Bei "Freiheit" etwa finde ich die Verwendung sinnvoll, wenn klar ist, wovon genau etwas frei ist, so wie bei "glutenfrei" oder "schulfrei". Im menschlichen Kontext könnte es um klar benannte Zwänge gehen, die das präferente Handeln behindern.
fwo hat folgendes geschrieben: | Was mich an der Sache auch unabhängig von der subjektiven Ebene stört (die es ja auch gibt - weshalb und was schreibe ich hier überhaupt ?), ist der absolute, mataphorische Freiheitsbegriff, der hier zugrunde liegt. Vielleicht ist es auch unter dem Gesichtspunkt der Verständigung sinnvoll, den Begriff Freiheit hier durch etwas weniger utopisches zu ersetzen, das klarmacht, dass der eigentliche Gegenstand, über den wir uns unterhalten, ein Kontinuum zwischen Frei- und Unfreiheit ist. |
Ja, von mir aus gern. Mir ist auch lieber, etwas konkret zu benennen, worunter alle möglichst dasselbe verstehen. Es wäre z.B. besser, über die konkreten Zwänge zu reden, die wir gern abschaffen würden, weil sie konkreten Präferenzen / Zielen im Weg stehen.

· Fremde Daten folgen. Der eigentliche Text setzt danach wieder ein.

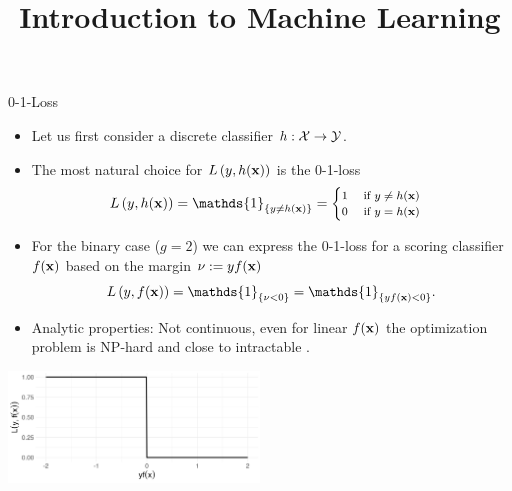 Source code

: \documentclass[11pt,compress,t,notes=noshow, xcolor=table]{beamer}
\title{Introduction to Machine Learning}
\begin{document}
    

\begin{vbframe}{0-1-Loss}

\begin{itemize}
  \item Let us first consider a discrete classifier $h: \mathcal{X} \to \mathcal{Y}$. 
  \item The most natural choice for $L\left(y, h(\mathbf{x})\right)$ is the 0-1-loss 
  \vspace*{-0.2cm}
  $$
  \Lhxy = \mathds{1}_{\{y \ne \hx\}} =
     \footnotesize \begin{cases} 1 \quad \text{ if } y \ne \hx \\ 0 \quad    \text{ if } y = \hx  \end{cases}
  $$
  \item For the binary case ($g = 2$) we can express the 0-1-loss for a scoring classifier $f(\mathbf{x})$ based on the margin $\nu := yf(\mathbf{x})$
  \vspace*{-0.2cm}
  $$
  \Lxy = \mathds{1}_{\{\nu < 0\}} = \mathds{1}_{\{y\fx < 0\}}. 
  $$
  \item Analytic properties:  Not continuous, even for linear $f(\mathbf{x})$ the optimization problem is NP-hard and close to intractable .
\end{itemize}

\begin{center}
\includegraphics[width = 0.5\textwidth]{figure/zero_one.png}
\end{center}

\end{vbframe}
\end{document}

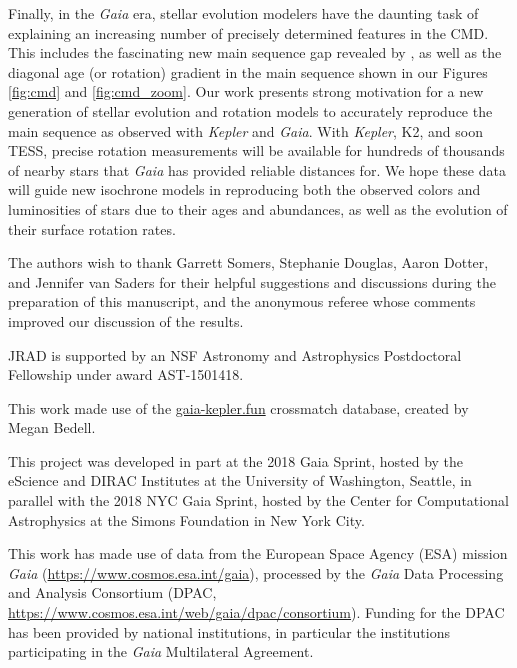 \documentclass[trackchanges,preprint2]{aastex62}
\newcommand{\Kepler}{\textsl{Kepler}\xspace}
\begin{document}
Finally, in the {\em Gaia} era, stellar evolution modelers have the daunting task of explaining an increasing number of precisely determined features in the CMD. This includes the fascinating new main sequence gap revealed by \citet{jao2018}, as well as the diagonal age (or rotation) gradient in the main sequence shown in our Figures \ref{fig:cmd} and \ref{fig:cmd_zoom}. Our work presents strong motivation for a new generation of stellar evolution and rotation models to accurately reproduce the main sequence as observed with \Kepler and {\em Gaia}. With \Kepler, K2, and soon TESS, precise rotation measurements will be available for hundreds of thousands of nearby stars that {\em Gaia} has provided reliable distances for. We hope these data will guide new isochrone models in reproducing both the observed colors and luminosities of stars due to their ages and abundances, as well as the evolution of their surface rotation rates. 


\acknowledgments
The authors wish to thank Garrett Somers, Stephanie Douglas, Aaron Dotter, and Jennifer van Saders for their helpful suggestions and discussions during the preparation of this manuscript, and the anonymous referee whose comments improved our discussion of the results.

JRAD is supported by an NSF Astronomy and Astrophysics Postdoctoral Fellowship under award AST-1501418. 

This work made use of the \url{gaia-kepler.fun} crossmatch database, created by Megan Bedell.

This project was developed in part at the 2018 Gaia Sprint, hosted by the eScience and DIRAC Institutes at the University of Washington, Seattle, in parallel with the 2018 NYC Gaia Sprint, hosted by the Center for Computational Astrophysics at the Simons Foundation in New York City.

This work has made use of data from the European Space Agency (ESA) mission
{\it Gaia} (\url{https://www.cosmos.esa.int/gaia}), processed by the {\it Gaia}
Data Processing and Analysis Consortium (DPAC,
\url{https://www.cosmos.esa.int/web/gaia/dpac/consortium}). Funding for the DPAC
has been provided by national institutions, in particular the institutions
participating in the {\it Gaia} Multilateral Agreement.






\end{document}
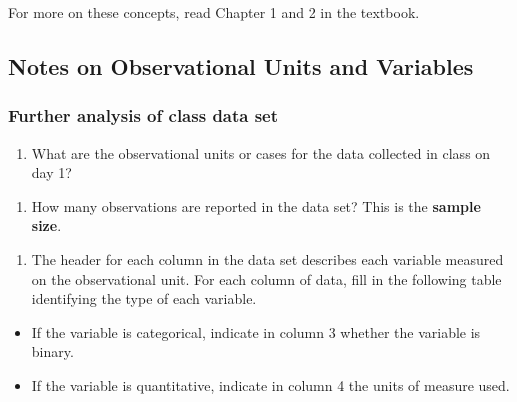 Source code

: \documentclass[
]{report}
\providecommand{\tightlist}{%
  \setlength{\itemsep}{0pt}\setlength{\parskip}{0pt}}
\begin{document}
For more on these concepts, read Chapter 1 and 2 in the textbook.

\subsection*{Notes on Observational Units and Variables}\label{notes-on-observational-units-and-variables}

\vspace{4in}

\subsubsection*{Further analysis of class data set}\label{further-analysis-of-class-data-set}

\begin{enumerate}
\def\labelenumi{\arabic{enumi}.}
\tightlist
\item
  What are the observational units or cases for the data collected in class on day 1?
\end{enumerate}

\vspace{0.3in}

\begin{enumerate}
\def\labelenumi{\arabic{enumi}.}
\setcounter{enumi}{1}
\tightlist
\item
  How many observations are reported in the data set? This is the \textbf{sample size}.
\end{enumerate}

\vspace{0.3in}

\begin{enumerate}
\def\labelenumi{\arabic{enumi}.}
\setcounter{enumi}{2}
\tightlist
\item
  The header for each column in the data set describes each variable measured on the observational unit. For each column of data, fill in the following table identifying the type of each variable.
\end{enumerate}

\begin{itemize}
\item
  If the variable is categorical, indicate in column 3 whether the variable is binary.
\item
  If the variable is quantitative, indicate in column 4 the units of measure used.
\end{itemize}
\end{document}

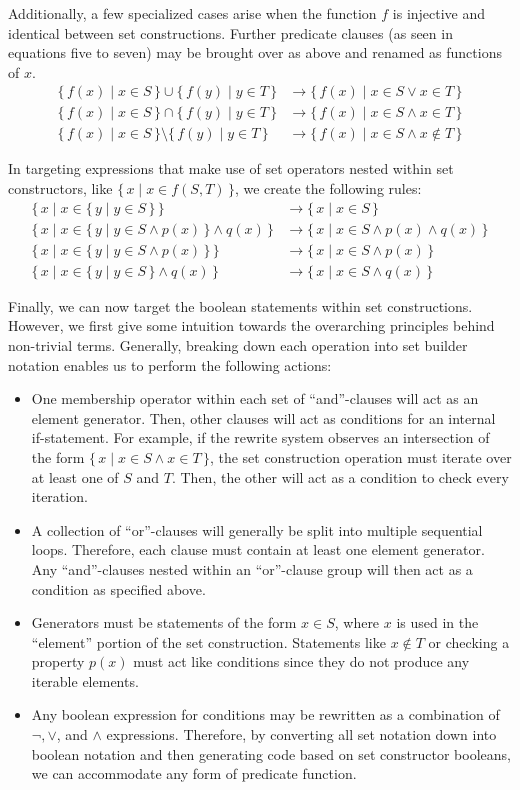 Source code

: \documentclass{article}
\newcommand{\Set}[2]{%
  \{\, #1 \mid #2 \, \}%
}
\begin{document}
Additionally, a few specialized cases arise when the function $f$ is injective and identical between set constructions. Further predicate clauses (as seen in equations five to seven) may be brought over as above and renamed as functions of $x$.
\begin{align}
  \Set{f(x)}{x \in S} \cup \Set{f(y)}{y \in T} &\rightarrow \Set{f(x)}{x \in S \lor x \in T}\\
  \Set{f(x)}{x \in S} \cap \Set{f(y)}{y \in T} &\rightarrow \Set{f(x)}{x \in S \land x \in T}\\
  \Set{f(x)}{x \in S} \setminus \Set{f(y)}{y \in T} &\rightarrow \Set{f(x)}{x \in S \land x \notin T}
\end{align}

In targeting expressions that make use of set operators nested within set constructors, like $\Set{x}{x \in f(S, T)}$, we create the following rules:
\begin{align}
  \Set{x}{x \in \Set{y}{y \in S}} &\rightarrow \Set{x}{x \in S}\\
  \Set{x}{x \in \Set{y}{y \in S \land p(x)} \land q(x)} &\rightarrow \Set{x}{x \in S \land p(x) \land q(x)}\\
  \Set{x}{x \in \Set{y}{y \in S \land p(x)}} &\rightarrow \Set{x}{x \in S \land p(x)}\\
  \Set{x}{x \in \Set{y}{y \in S} \land q(x)} &\rightarrow \Set{x}{x \in S \land q(x)}
\end{align}

Finally, we can now target the boolean statements within set constructions. However, we first give some intuition towards the overarching principles behind non-trivial terms. Generally, breaking down each operation into set builder notation enables us to perform the following actions:
\begin{itemize}
  \item One membership operator within each set of ``and''-clauses will act as an element generator. Then, other clauses will act as conditions for an internal if-statement. For example, if the rewrite system observes an intersection of the form $\Set{x}{x \in S \land x \in T}$, the set construction operation must iterate over at least one of $S$ and $T$. Then, the other will act as a condition to check every iteration.
  \item A collection of ``or''-clauses will generally be split into multiple sequential loops. Therefore, each clause must contain at least one element generator. Any ``and''-clauses nested within an ``or''-clause group will then act as a condition as specified above.
  \item Generators must be statements of the form $x \in S$, where $x$ is used in the ``element'' portion of the set construction. Statements like $x \notin T$ or checking a property $p(x)$ must act like conditions since they do not produce any iterable elements.
  \item Any boolean expression for conditions may be rewritten as a combination of $\lnot, \lor$, and $\land$ expressions. Therefore, by converting all set notation down into boolean notation and then generating code based on set constructor booleans, we can accommodate any form of predicate function.
\end{itemize}
\end{document}
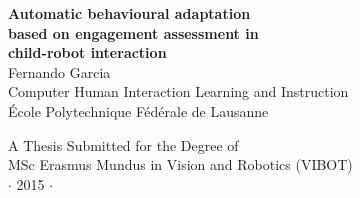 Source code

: 
\newpage
\thispagestyle{empty}


\vspace*{2cm}
\begin{center}
{\Large\bf Automatic behavioural adaptation\\
			based on engagement assessment in\\
			child-robot interaction\\} \vspace{2cm} {\large
Fernando Garcia\\
\vspace{2cm}
Computer Human Interaction Learning and Instruction \\
\'Ecole Polytechnique F\'ed\'erale de Lausanne}

\end{center}

\vspace{7cm}
\begin{center}
{\large A Thesis Submitted for the Degree of \\MSc Erasmus Mundus
in Vision and Robotics (VIBOT) \\\vspace{0.3cm} $\cdot$ 2015
$\cdot$}
\end{center}
\singlespacing


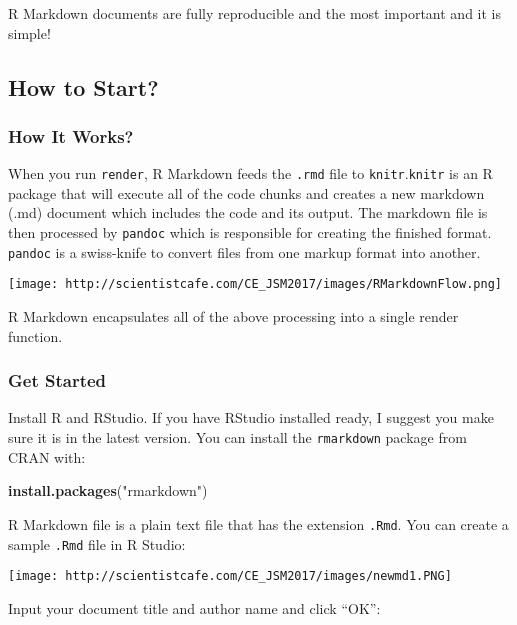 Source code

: \documentclass[
]{article}
\newenvironment{Shaded}{\begin{snugshade}}{\end{snugshade}}
\newcommand{\KeywordTok}[1]{\textcolor[rgb]{0.13,0.29,0.53}{\textbf{#1}}}
\newcommand{\NormalTok}[1]{#1}
\newcommand{\StringTok}[1]{\textcolor[rgb]{0.31,0.60,0.02}{#1}}
\begin{document}
R Markdown documents are fully reproducible and the most important and
it is simple!

\hypertarget{how-to-start}{%
\subsection{How to Start?}\label{how-to-start}}

\hypertarget{how-it-works}{%
\subsubsection{How It Works?}\label{how-it-works}}

When you run \texttt{render}, R Markdown feeds the \texttt{.rmd} file to
\texttt{knitr}.\texttt{knitr} is an R package that will execute all of
the code chunks and creates a new markdown (.md) document which includes
the code and its output. The markdown file is then processed by
\texttt{pandoc} which is responsible for creating the finished format.
\texttt{pandoc} is a swiss-knife to convert files from one markup format
into another.

\texttt{[image: http://scientistcafe.com/CE\_JSM2017/images/RMarkdownFlow.png]}

R Markdown encapsulates all of the above processing into a single render
function.

\hypertarget{get-started}{%
\subsubsection{Get Started}\label{get-started}}

Install R and RStudio. If you have RStudio installed ready, I suggest
you make sure it is in the latest version. You can install the
\texttt{rmarkdown} package from CRAN with:

\begin{Shaded}
\begin{Highlighting}[]
\KeywordTok{install.packages}\NormalTok{(}\StringTok{"rmarkdown"}\NormalTok{)}
\end{Highlighting}
\end{Shaded}

R Markdown file is a plain text file that has the extension
\texttt{.Rmd}. You can create a sample \texttt{.Rmd} file in R Studio:

\texttt{[image: http://scientistcafe.com/CE\_JSM2017/images/newmd1.PNG]}

Input your document title and author name and click ``OK'':
\end{document}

fwo hat folgendes geschrieben: | Programmtechnisch gesprochen: Es sollte klar sein, dass Freiheit nicht boolean ist, sondern numerisch ohne Vorzeichen. Und das worüber wir uns unterhalten, ist der Bereich der selbstmodifizierenden Codes im Interpreter. |
Es herrschen allerdings sehr unterschiedliche Vorstellungen u.a. darüber, ob diese Modifikationen von einer realen "Person" top-down vorgenommen werden, oder ob das Gehirn sie nur über Statusmeldungen, Meinigkeitsillusionen usw. ins Bewußtsein hochspiegelt.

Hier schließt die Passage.